Сторож схватился за лоб, стал искать невидимые ему рога, другой тоже зазевался, и человек десять, воспользовавшись этим, юркнули в ограду.
Толпа, мстя за строгость Еремке, за обманутые надежды, хохотала над обманутыми сторожами.
Барма со спутниками переходил от одной витрины к другой, приближаясь к тому месту, где должно было ожидать царское угощение.
– Гли-ко! – ахнул ямщик, увидав змею за стеклом, державшую в зубах семинедельный человеческий плод. – Робеночка жрет!
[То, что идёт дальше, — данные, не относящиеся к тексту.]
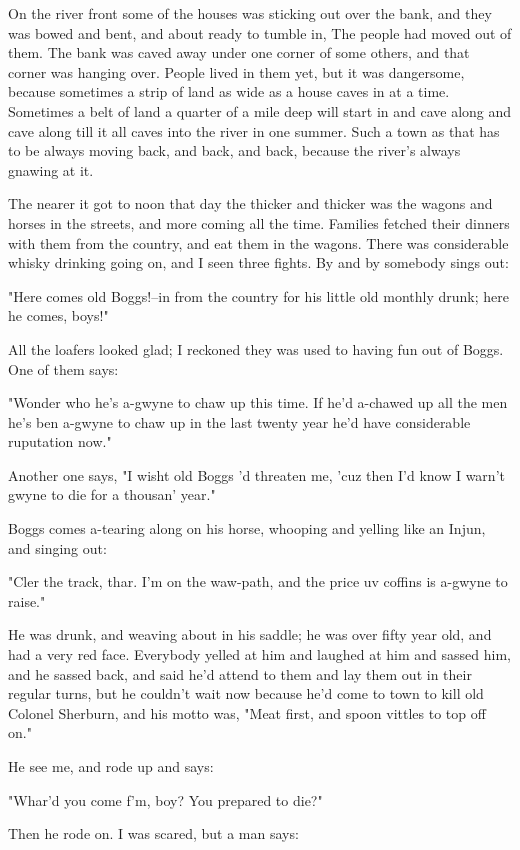 On the river front some of the houses was sticking out over the bank, and
they was bowed and bent, and about ready to tumble in, The people had
moved out of them.  The bank was caved away under one corner of some
others, and that corner was hanging over.  People lived in them yet, but
it was dangersome, because sometimes a strip of land as wide as a house
caves in at a time.  Sometimes a belt of land a quarter of a mile deep
will start in and cave along and cave along till it all caves into the
river in one summer. Such a town as that has to be always moving back,
and back, and back, because the river's always gnawing at it.

The nearer it got to noon that day the thicker and thicker was the wagons
and horses in the streets, and more coming all the time.  Families
fetched their dinners with them from the country, and eat them in the
wagons.  There was considerable whisky drinking going on, and I seen
three fights.  By and by somebody sings out:

"Here comes old Boggs!--in from the country for his little old monthly
drunk; here he comes, boys!"

All the loafers looked glad; I reckoned they was used to having fun out
of Boggs.  One of them says:

"Wonder who he's a-gwyne to chaw up this time.  If he'd a-chawed up all
the men he's ben a-gwyne to chaw up in the last twenty year he'd have
considerable ruputation now."

Another one says, "I wisht old Boggs 'd threaten me, 'cuz then I'd know I
warn't gwyne to die for a thousan' year."

Boggs comes a-tearing along on his horse, whooping and yelling like an
Injun, and singing out:

"Cler the track, thar.  I'm on the waw-path, and the price uv coffins is
a-gwyne to raise."

He was drunk, and weaving about in his saddle; he was over fifty year
old, and had a very red face.  Everybody yelled at him and laughed at him
and sassed him, and he sassed back, and said he'd attend to them and lay
them out in their regular turns, but he couldn't wait now because he'd
come to town to kill old Colonel Sherburn, and his motto was, "Meat
first, and spoon vittles to top off on."

He see me, and rode up and says:

"Whar'd you come f'm, boy?  You prepared to die?"

Then he rode on.  I was scared, but a man says:

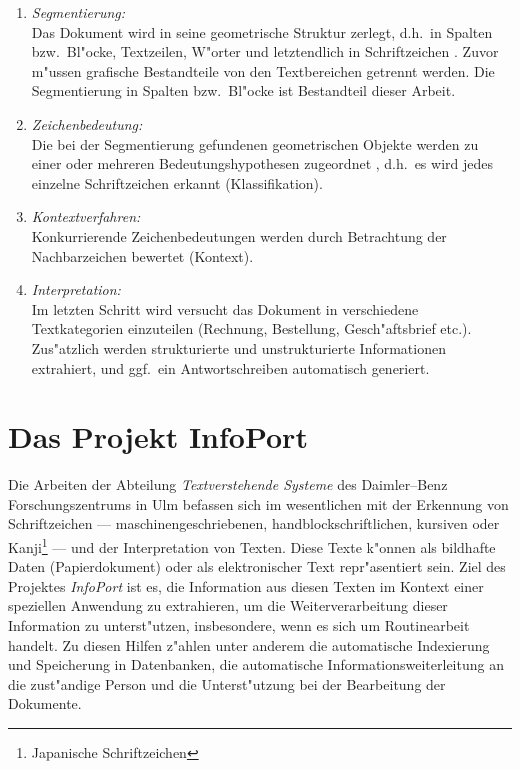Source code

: \begin{enumerate}
\item {\em Segmentierung:}\\
Das Dokument wird in seine geometrische Struktur zerlegt, d.h.\
in Spalten bzw.\ Bl"ocke, Textzeilen, W"orter und letztendlich in
Schriftzeichen \cite{Bohnacker93}. Zuvor m"ussen grafische Bestandteile von
den Textbereichen getrennt werden. Die Segmentierung in Spalten
bzw.\ Bl"ocke ist Bestandteil dieser Arbeit.

\item {\em Zeichenbedeutung:}\\
Die bei der Segmentierung gefundenen geometrischen Objekte werden zu
einer oder mehreren Bedeutungshypothesen zugeordnet \cite{Schuermann77}, d.h.\ es wird jedes
einzelne Schriftzeichen erkannt (Klassifikation).

\item {\em Kontextverfahren:}\\
Konkurrierende Zeichenbedeutungen werden durch Betrachtung der Nachbarzeichen bewertet (Kontext).

\item {\em Interpretation:}\\
Im letzten Schritt wird versucht das Dokument in verschiedene
Textkategorien einzuteilen (Rechnung, Bestellung, Gesch"aftsbrief
etc.). Zus"atzlich werden strukturierte und unstrukturierte
Informationen extrahiert, und ggf.\ ein Antwortschreiben automatisch
generiert.
\end{enumerate}

\section{Das Projekt InfoPort}
\label{InfoPort}

Die Arbeiten der Abteilung {\sl Textverstehende Systeme\/} des
Daimler--Benz Forschungszentrums in Ulm befassen sich im wesentlichen mit 
der Erkennung von Schriftzeichen --- maschinengeschriebenen, handblockschriftlichen, kursiven oder 
Kanji\footnote{Japanische Schriftzeichen} ---  und
der Interpretation von Texten. Diese Texte k"onnen als bildhafte Daten
(Papierdokument) oder als elektronischer Text repr"asentiert
sein. Ziel des Projektes {\sl InfoPort\/} \cite{InfoPortLab} ist es,
die Information aus diesen Texten im Kontext einer speziellen Anwendung
zu extrahieren, um die Weiterverarbeitung dieser Information zu unterst"utzen,
insbesondere, wenn es sich um Routinearbeit handelt. 
Zu diesen Hilfen z"ahlen unter anderem die automatische
Indexierung und Speicherung in Datenbanken, die automatische
Informationsweiterleitung an die zust"andige Person und die
Unterst"utzung bei der Bearbeitung der Dokumente.

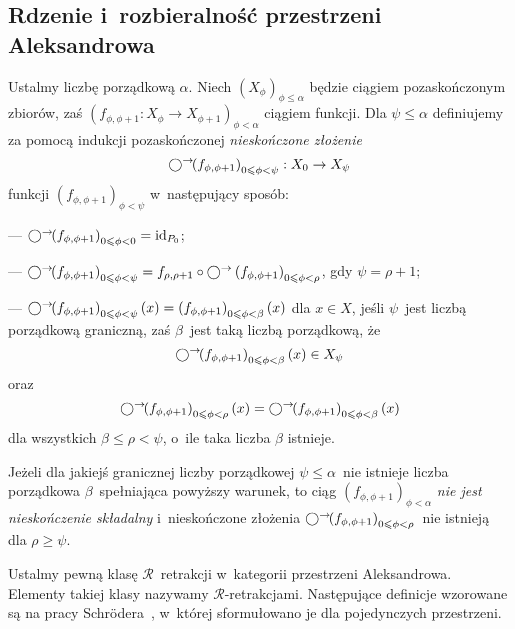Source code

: \subsection{Rdzenie i~rozbieralność przestrzeni Aleksandrowa}\label{subsec-rdzenie_i_rozb_p_Al}
Ustalmy liczbę porządkową $\alpha$. Niech $\left(X_\phi\right)_{\phi\leq\alpha}$ będzie ciągiem pozaskończonym zbiorów, zaś $\left(f_{\phi,\phi+1}\colon X_{\phi}\to X_{\phi+1}\right)_{\phi<\alpha}$ ciągiem funkcji. Dla $\psi\leq\alpha$ definiujemy za pomocą indukcji pozaskończonej \textit{nieskończone złożenie} \[\bigcirc^\rightarrow\!\!\left(f_{\phi,\phi+1}\right)_{0\leqslant\phi<\psi}:X_0\to X_\psi\] funkcji $\left(f_{\phi,\phi+1}\right)_{\phi<\psi}$ w~następujący sposób:
\begin{compactitem}
\item[---] $\bigcirc^\rightarrow\!\!\left(f_{\phi,\phi+1}\right)_{0\leqslant\phi<0}=\operatorname{id}_{P_0}$;
\item[---] $\bigcirc^\rightarrow\!\!\left(f_{\phi,\phi+1}\right)_{0\leqslant\phi<\psi}=f_{\rho,\rho+1}\circ \bigcirc^\rightarrow\left(f_{\phi,\phi+1}\right)_{0\leqslant\phi<\rho}$, gdy $\psi=\rho+1$;
\item[---] $\bigcirc^\rightarrow\!\!\left(f_{\phi,\phi+1}\right)_{0\leqslant\phi<\psi}(x)=\left(f_{\phi,\phi+1}\right)_{0\leqslant\phi<\beta}(x)$ dla $x\in X$, jeśli $\psi$~jest liczbą porządkową graniczną, zaś $\beta$~jest taką liczbą porządkową, że \[\bigcirc^\rightarrow\!\!\left(f_{\phi,\phi+1}\right)_{0\leqslant\phi<\beta}(x)\in X_\psi\] oraz \[\bigcirc^\rightarrow\!\!\left(f_{\phi,\phi+1}\right)_{0\leqslant\phi<\rho}(x)=\bigcirc^\rightarrow\!\!\left(f_{\phi,\phi+1}\right)_{0\leqslant\phi<\beta}(x)\] dla wszystkich $\beta\leq \rho<\psi$, o~ile taka liczba $\beta$ istnieje. 
\end{compactitem}
Jeżeli dla jakiejś granicznej liczby porządkowej $\psi\leq \alpha$~nie istnieje liczba porządkowa $\beta$~spełniająca powyższy warunek, to ciąg $\left(f_{\phi,\phi+1}\right)_{\phi<\alpha}$ \textit{nie jest nieskończenie składalny} i~nieskończone złożenia $\bigcirc^\rightarrow\!\!\left(f_{\phi,\phi+1}\right)_{0\leqslant\phi<\rho}$~nie istnieją dla $\rho\geq\psi$.

Ustalmy pewną klasę $\mathcal{R}$~retrakcji w~kategorii przestrzeni Aleksandrowa. Elementy takiej klasy nazywamy $\mathcal{R}$-retrakcjami. Następujące definicje wzorowane są na pracy Schr{\"o}dera~\cite{Schroder99}, w~której sformułowano je dla pojedynczych przestrzeni.

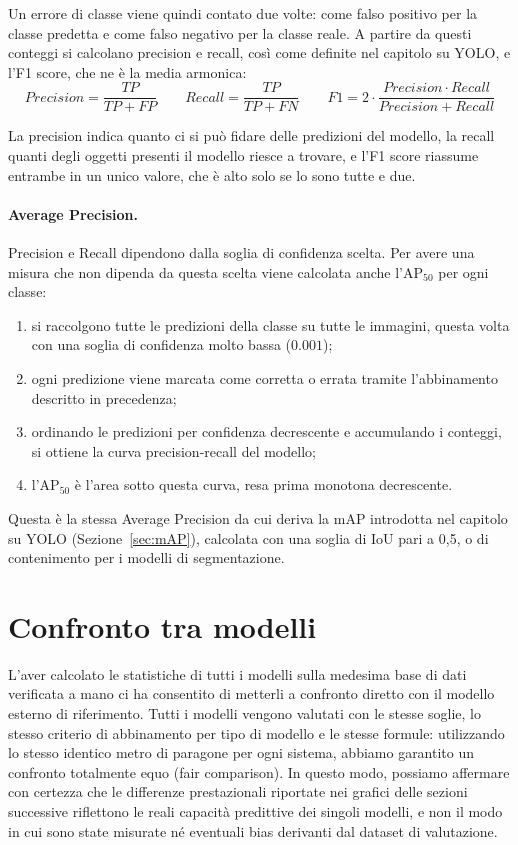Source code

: \noindent
Un errore di classe viene quindi contato due volte: come falso positivo per la classe predetta e come falso negativo per la classe reale.
A partire da questi conteggi si calcolano precision e recall, così come definite nel capitolo su YOLO, e l'F1 score, che ne è la media armonica:
$$ Precision = \frac{TP}{TP + FP} \qquad Recall = \frac{TP}{TP + FN} \qquad F1 = 2 \cdot \frac{Precision \cdot Recall}{Precision + Recall} $$

\noindent
La precision indica quanto ci si può fidare delle predizioni del modello, la recall quanti degli oggetti presenti il modello riesce a trovare, e l'F1 score riassume
entrambe in un unico valore, che è alto solo se lo sono tutte e due.

\paragraph{Average Precision.}
Precision e Recall dipendono dalla soglia di confidenza scelta. Per avere una misura che non dipenda da questa scelta viene calcolata anche l'AP$_{50}$ per ogni classe:
\begin{enumerate}
  \item si raccolgono tutte le predizioni della classe su tutte le immagini, questa volta con una soglia di confidenza molto bassa ($0.001$);
  \item ogni predizione viene marcata come corretta o errata tramite l'abbinamento descritto in precedenza;
  \item ordinando le predizioni per confidenza decrescente e accumulando i conteggi, si ottiene la curva precision-recall del modello;
  \item l'AP$_{50}$ è l'area sotto questa curva, resa prima monotona decrescente.
\end{enumerate}

Questa è la stessa Average Precision da cui deriva la mAP introdotta nel capitolo su YOLO (Sezione~\ref{sec:mAP}), calcolata con una soglia di IoU pari a 0,5, o di contenimento per i modelli di segmentazione.

\newpage

\section{Confronto tra modelli}

\noindent
L'aver calcolato le statistiche di tutti i modelli sulla medesima base di dati verificata a mano ci ha consentito di metterli a confronto diretto con il modello esterno di riferimento.
Tutti i modelli vengono valutati con le stesse soglie, lo stesso criterio di abbinamento per tipo di modello e le stesse formule: utilizzando lo stesso identico metro di paragone per ogni sistema,
abbiamo garantito un confronto totalmente equo (fair comparison). In questo modo, possiamo affermare con certezza che le differenze prestazionali riportate nei grafici delle sezioni successive
riflettono le reali capacità predittive dei singoli modelli, e non il modo in cui sono state misurate né eventuali bias derivanti dal dataset di valutazione. \\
Все, все правда!
– Здесь змей человека жрет, – вглядываясь в искусно выполненную композицию, без удивления сказал Митя. – В других странах люди жрут змеев. Я видывал.
– Припечет, не то что змею, собственный лапоть сжуешь, – постукивая ногтем о стекло, ухмыльнулся Барма. Змея от его легких ударов вздрагивала, казалась живой.
– Уж лучше лапоть, чем ближнего, – бухал ямщик.
Рядом, в крошечном гробике, устланном восковыми цветами, лежал еще один младенец.
– Цветки-то для чего?
– А чтоб нюхал на том свете, – пояснил Барма насмешливо. – На этом свете иные запахи. – Вспомнив сторожа и оставленные ему три заячьих шарика, расхохотался.
Кирша, несколько оживившись от его смеха, уставился на витраж, где за стеклом, до пояса разрезанный, лежал труп человека. Внутренности, однако, были целы, чуть-чуть прикрыты мохом.
– Срамотища! – содрогнулся ямщик, брезгливо отворачиваясь.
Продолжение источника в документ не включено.